**PROMPT:** Determine the count of lines in the data below that include the word "rightarrow", and give nothing besides it.

----- EXERCISE INPUT -----

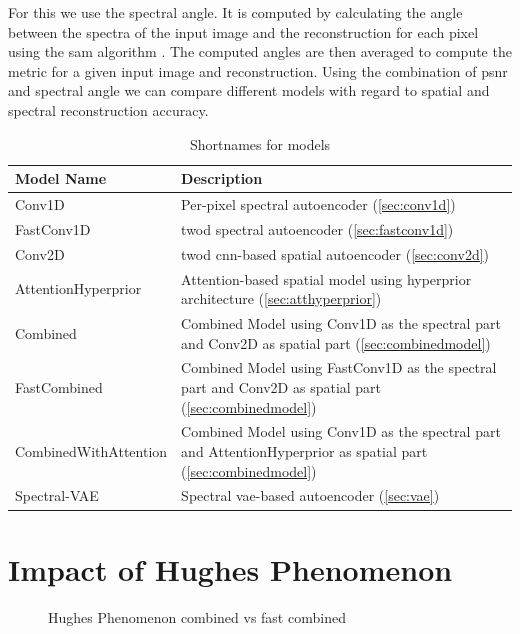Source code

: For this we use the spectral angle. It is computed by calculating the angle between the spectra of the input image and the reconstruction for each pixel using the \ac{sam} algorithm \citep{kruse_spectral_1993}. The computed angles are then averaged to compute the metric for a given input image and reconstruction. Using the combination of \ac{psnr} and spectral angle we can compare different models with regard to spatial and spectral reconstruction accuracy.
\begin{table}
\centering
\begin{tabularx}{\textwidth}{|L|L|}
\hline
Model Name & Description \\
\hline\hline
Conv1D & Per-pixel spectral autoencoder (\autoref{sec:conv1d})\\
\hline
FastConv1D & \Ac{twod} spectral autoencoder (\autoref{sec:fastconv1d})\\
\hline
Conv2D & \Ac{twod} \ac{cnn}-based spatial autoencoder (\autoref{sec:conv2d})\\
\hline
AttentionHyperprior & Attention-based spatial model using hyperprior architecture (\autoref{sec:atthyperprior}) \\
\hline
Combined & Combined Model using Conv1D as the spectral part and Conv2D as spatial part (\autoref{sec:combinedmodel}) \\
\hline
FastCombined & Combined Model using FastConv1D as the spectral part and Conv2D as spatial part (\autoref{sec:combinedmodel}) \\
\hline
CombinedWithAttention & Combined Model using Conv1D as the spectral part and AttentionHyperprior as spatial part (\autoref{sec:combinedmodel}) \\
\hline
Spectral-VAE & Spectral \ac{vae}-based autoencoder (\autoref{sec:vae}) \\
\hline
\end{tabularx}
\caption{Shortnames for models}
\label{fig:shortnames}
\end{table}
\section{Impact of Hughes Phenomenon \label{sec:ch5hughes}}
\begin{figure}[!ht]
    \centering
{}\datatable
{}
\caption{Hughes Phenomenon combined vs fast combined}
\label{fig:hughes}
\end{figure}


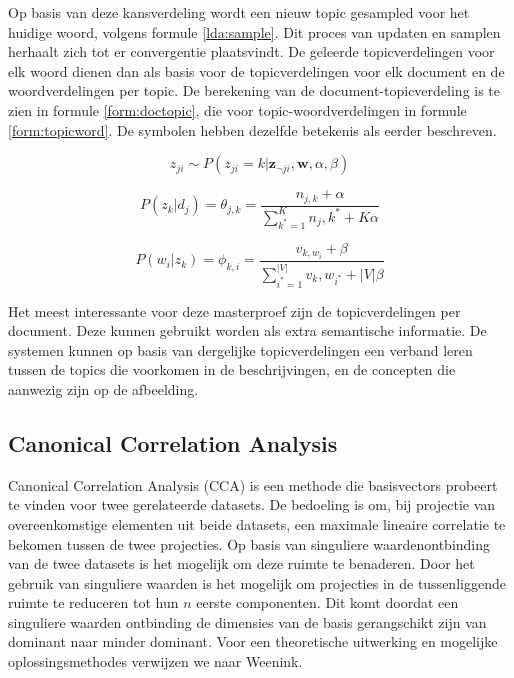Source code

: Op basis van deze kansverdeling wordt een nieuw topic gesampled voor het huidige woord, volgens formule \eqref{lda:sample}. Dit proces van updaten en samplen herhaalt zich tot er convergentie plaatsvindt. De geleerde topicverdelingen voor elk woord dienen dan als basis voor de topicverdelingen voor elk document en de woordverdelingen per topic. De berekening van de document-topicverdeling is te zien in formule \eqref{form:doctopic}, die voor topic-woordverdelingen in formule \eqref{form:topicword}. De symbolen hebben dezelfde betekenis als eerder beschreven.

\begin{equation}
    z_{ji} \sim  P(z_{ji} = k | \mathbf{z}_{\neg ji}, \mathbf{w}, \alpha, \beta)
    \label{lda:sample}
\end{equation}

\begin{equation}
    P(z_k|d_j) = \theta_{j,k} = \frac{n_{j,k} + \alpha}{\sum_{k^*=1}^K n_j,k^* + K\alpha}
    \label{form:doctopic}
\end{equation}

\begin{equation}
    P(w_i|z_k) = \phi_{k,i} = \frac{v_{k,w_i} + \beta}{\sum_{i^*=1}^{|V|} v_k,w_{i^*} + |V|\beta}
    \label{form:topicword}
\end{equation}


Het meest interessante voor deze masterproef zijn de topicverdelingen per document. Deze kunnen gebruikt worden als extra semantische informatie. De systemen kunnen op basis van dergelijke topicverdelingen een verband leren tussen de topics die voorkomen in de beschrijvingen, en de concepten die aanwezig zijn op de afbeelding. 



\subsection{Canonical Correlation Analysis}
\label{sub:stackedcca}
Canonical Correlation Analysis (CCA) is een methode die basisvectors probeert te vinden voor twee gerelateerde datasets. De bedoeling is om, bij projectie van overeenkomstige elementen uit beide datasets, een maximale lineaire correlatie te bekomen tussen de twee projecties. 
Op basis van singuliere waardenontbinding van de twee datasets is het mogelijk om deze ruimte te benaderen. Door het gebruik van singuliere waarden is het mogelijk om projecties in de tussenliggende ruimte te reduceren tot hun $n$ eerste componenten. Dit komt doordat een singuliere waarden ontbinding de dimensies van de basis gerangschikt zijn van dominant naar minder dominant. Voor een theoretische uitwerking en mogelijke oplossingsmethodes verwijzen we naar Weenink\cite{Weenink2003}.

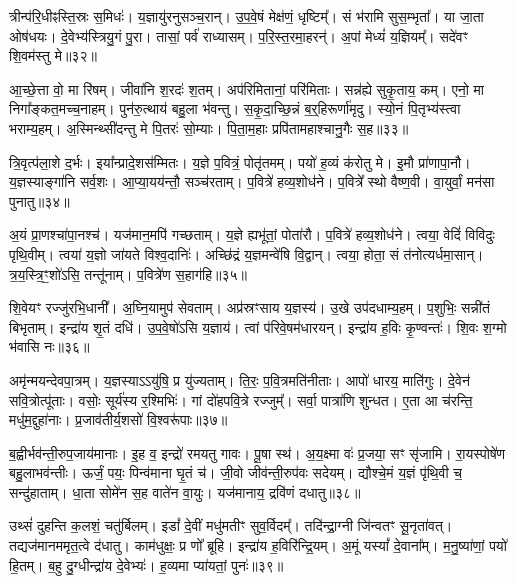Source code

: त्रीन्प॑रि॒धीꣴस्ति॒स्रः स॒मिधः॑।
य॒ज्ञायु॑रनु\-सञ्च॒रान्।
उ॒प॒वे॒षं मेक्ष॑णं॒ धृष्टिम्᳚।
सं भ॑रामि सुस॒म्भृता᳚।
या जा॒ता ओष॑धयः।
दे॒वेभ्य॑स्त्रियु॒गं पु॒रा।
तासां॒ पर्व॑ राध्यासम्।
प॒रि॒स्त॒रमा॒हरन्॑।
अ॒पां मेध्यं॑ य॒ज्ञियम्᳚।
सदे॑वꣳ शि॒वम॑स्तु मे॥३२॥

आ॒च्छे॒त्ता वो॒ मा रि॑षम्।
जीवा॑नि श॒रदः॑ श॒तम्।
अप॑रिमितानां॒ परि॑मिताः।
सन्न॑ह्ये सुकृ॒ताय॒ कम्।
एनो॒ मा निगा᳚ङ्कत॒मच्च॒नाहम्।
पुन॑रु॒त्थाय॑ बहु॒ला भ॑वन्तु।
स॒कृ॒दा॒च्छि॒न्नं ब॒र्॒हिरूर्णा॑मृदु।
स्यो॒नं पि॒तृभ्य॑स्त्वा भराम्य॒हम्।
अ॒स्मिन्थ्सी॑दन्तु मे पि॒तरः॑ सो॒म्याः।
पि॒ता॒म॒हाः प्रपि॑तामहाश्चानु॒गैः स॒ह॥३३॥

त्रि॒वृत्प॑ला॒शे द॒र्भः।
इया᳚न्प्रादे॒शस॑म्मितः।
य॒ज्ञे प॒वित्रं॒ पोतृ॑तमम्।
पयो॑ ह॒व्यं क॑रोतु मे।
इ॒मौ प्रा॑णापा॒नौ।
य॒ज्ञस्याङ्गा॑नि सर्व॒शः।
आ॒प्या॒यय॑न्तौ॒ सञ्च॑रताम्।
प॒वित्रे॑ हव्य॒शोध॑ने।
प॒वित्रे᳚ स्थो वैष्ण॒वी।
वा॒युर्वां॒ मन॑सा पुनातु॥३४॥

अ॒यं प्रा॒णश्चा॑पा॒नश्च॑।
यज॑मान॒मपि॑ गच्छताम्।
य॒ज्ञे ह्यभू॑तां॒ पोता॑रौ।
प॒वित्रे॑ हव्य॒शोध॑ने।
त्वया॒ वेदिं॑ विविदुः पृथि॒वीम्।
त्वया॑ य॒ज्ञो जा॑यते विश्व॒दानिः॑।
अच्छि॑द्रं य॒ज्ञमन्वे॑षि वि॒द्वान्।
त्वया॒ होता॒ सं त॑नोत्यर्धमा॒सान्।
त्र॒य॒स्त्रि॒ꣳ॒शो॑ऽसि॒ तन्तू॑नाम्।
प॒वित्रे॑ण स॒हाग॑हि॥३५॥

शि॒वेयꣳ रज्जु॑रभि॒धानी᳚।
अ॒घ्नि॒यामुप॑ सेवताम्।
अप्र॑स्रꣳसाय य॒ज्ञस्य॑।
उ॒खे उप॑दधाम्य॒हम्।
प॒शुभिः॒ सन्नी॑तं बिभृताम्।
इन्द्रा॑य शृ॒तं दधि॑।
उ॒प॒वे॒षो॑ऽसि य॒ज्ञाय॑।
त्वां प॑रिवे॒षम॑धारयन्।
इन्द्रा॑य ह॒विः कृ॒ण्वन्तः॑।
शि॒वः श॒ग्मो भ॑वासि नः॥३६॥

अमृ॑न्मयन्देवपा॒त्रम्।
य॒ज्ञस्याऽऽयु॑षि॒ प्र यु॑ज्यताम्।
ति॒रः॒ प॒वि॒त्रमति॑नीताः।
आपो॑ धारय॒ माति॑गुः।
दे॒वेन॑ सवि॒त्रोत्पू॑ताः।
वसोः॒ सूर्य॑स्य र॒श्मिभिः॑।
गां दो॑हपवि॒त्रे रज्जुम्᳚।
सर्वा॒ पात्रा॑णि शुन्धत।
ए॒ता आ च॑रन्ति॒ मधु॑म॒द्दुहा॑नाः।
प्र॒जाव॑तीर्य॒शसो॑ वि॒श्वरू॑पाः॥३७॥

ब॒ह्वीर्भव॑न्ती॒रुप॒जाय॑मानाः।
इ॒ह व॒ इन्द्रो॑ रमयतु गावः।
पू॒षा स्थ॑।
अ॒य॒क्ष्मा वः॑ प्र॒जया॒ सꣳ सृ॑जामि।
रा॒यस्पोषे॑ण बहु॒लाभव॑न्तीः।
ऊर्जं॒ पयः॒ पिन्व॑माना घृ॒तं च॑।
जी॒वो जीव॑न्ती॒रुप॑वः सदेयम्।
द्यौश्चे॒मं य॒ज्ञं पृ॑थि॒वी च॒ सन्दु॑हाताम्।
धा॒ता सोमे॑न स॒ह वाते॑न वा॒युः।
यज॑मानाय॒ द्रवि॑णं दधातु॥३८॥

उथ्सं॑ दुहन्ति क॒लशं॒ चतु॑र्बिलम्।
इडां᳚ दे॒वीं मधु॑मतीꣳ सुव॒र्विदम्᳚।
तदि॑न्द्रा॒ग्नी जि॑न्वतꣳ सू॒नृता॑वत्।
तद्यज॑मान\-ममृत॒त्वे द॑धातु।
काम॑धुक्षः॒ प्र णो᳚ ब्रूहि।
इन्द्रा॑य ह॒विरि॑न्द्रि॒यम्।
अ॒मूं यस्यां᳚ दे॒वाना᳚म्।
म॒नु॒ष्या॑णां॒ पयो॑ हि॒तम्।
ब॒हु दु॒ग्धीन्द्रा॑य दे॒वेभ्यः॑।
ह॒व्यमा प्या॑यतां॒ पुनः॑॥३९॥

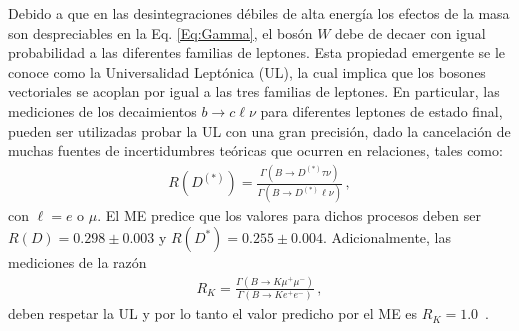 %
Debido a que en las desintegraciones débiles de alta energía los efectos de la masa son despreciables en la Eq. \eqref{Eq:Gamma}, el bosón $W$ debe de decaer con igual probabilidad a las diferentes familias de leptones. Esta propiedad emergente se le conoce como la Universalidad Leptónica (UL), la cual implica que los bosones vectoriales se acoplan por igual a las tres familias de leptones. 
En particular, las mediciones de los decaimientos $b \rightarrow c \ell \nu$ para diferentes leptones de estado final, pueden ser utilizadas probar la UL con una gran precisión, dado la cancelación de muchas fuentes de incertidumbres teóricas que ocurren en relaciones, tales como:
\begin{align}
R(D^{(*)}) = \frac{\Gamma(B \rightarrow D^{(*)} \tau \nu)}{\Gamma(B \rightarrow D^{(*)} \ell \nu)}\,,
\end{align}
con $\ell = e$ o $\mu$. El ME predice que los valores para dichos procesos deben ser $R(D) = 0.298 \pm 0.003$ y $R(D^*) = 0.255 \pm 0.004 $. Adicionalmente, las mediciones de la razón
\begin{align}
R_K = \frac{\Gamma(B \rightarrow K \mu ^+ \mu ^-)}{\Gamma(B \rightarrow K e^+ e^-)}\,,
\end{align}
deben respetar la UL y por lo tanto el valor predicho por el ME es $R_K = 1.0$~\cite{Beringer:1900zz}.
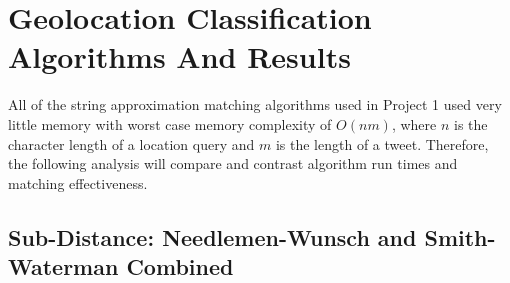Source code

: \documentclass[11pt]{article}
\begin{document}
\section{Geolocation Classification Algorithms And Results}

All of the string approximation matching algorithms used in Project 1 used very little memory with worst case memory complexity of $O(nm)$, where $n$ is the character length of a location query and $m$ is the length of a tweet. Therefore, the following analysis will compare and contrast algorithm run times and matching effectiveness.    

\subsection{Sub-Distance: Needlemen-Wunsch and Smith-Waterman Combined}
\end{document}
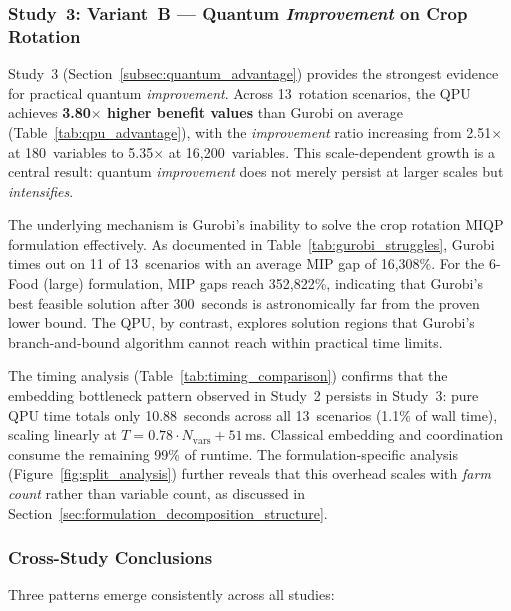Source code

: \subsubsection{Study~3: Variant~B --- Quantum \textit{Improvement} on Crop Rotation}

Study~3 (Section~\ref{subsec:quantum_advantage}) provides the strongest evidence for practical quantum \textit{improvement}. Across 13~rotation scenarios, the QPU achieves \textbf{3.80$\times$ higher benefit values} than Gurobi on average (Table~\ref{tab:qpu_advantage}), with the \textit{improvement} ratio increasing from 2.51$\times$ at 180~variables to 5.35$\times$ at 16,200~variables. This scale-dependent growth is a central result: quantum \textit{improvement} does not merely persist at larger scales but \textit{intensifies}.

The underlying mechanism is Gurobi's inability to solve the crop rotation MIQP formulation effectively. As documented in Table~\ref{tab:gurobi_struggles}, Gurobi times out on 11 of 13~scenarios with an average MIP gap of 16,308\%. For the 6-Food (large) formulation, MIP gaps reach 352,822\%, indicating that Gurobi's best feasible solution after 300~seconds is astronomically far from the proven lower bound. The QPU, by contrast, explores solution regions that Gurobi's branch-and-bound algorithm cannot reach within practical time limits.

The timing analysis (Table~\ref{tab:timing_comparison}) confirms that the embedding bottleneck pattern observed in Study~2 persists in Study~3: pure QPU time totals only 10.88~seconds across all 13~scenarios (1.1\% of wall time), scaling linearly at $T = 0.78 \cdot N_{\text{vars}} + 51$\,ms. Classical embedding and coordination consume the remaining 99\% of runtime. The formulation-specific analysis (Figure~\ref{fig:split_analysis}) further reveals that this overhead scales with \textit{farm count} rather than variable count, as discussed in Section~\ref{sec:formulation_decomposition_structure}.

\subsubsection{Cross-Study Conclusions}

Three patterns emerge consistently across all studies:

-----

**EXERCISE ANSWER:** 3